Miss Joan glanced around Gabe’s shoulder at the young woman he’d first brought in with him yesterday. “With Eduardo running out on me, I’ve got to find someone to take his place.”
“I am not running out on you, old woman,” the cook spoke up from the kitchen where he was furiously working to keep up with the incoming flood of orders. “I am retiring,” he declared, stressing every single letter of the word. “Before I fall on the floor, dead, because you have worked me to that state. A man has a right to live and enjoy himself in his last few years.”
Speculation went that Eduardo was actually younger than Miss Joan, but no one really knew for sure and, in the interest of peace, no one was about to bring that matter up with Miss Joan.
“Huh.” Miss Joan blew out a breath, exasperated. “You’re going to live to be over a hundred, Eduardo, and we all know it, so stop trying to paint yourself as some kind of a victim. You go through with this, and you’ll go stir-crazy before your first month of ‘retirement’ is up,” she predicted. Miss Joan leveled her gaze at Angel, then nodded toward the swinging doors that led to the kitchen. “Go in and get yourself an apron and show me what you’ve got, girl. And don’t let that old man scare you,” she added, raising her voice so that Eduardo heard. “He’s all bark and no bite.”
“Ha! You should talk,” Eduardo retorted. “You yap enough to give a man a headache forever!”
Gabe looked from the narrow space above the counter, where all the orders were placed once they were filled, to Miss Joan. He lowered his voice and said, “You’re really going to miss that old man, aren’t you?”

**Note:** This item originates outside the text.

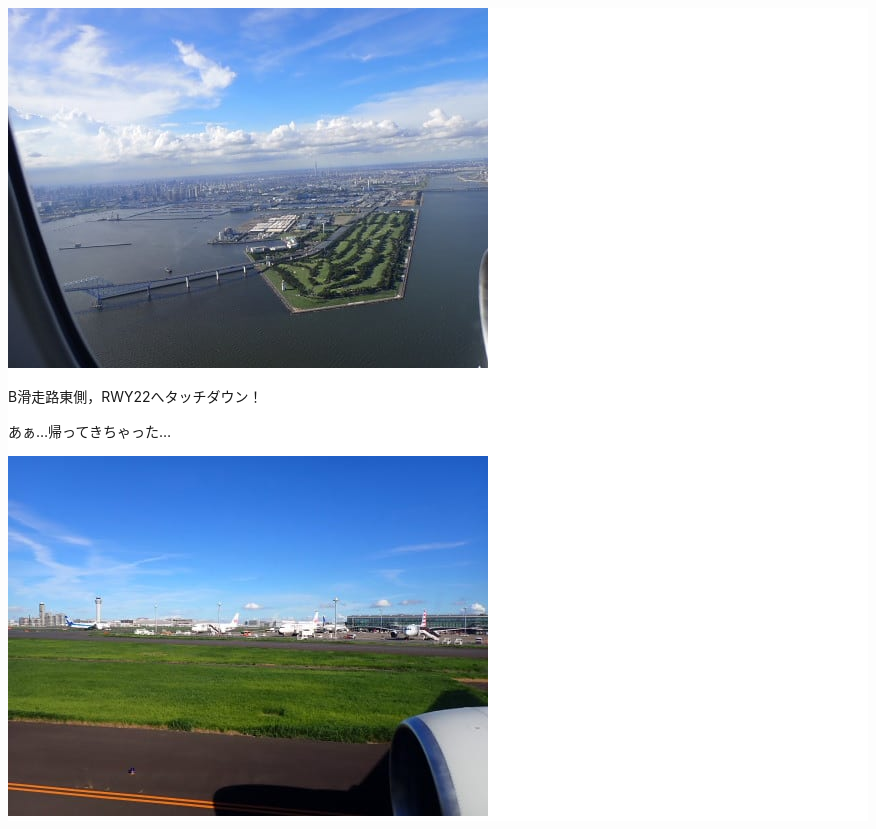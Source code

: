 ![f5705534262c5952573fb963d16d3b27.jpg](images/f5705534262c5952573fb963d16d3b27.jpg)







B滑走路東側，RWY22へタッチダウン！


あぁ…帰ってきちゃった…




![f2ee48064664d94166576e8819c3ca1e.jpg](images/f2ee48064664d94166576e8819c3ca1e.jpg)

Miss Joan shook her head, not in denial but in sad anticipation of what was to come in a far too close future if Eduardo actually did retire.
“More than words can say,” she whispered back. “But don’t let him know,” she warned, slanting a look over her shoulder toward the kitchen.
Gabe grinned. “I’ve got a feeling that he already knows, Miss Joan.”
But Miss Joan wasn’t all that convinced. “If he thought that, he’d say it, believe me. Hell, he’d crow it. Not one to stay silent, that one.”
Still, it didn’t change the situation. Unless something happened, Eduardo was leaving right after Christmas. She dreaded the thought. She and Eduardo had struck up a rhythm of friendly antagonism and it always made the eighteen-hour day go by faster.
“Now, you be nice to this little girl,” Miss Joan instructed, raising her voice so that the cook could hear her. “Don’t be scaring her off. With you deserting me, I’m going to be needing someone to do the cooking. She can probably cook rings around you without even half trying,” she predicted.
“She had better do much more than that if she is to survive here with you, old woman.”
For a moment, as the swinging doors closed behind her, Angel thought of turning right around and vacating the relatively small, utilitarian kitchen. But something held her fast and wouldn’t allow her to flee.
Was that “something” a basic part of her real makeup, or…
Or what? a voice in her head asked.
She had no answer for that, any more than she had an answer for any of the other dozen and a half questions that had assaulted her this past day and a half.
Eduardo’s dark brown eyes looked her up and down slowly, his shaggy graying eyebrows drawing together little by little.
“So,” he finally said, “you are here to take my place?”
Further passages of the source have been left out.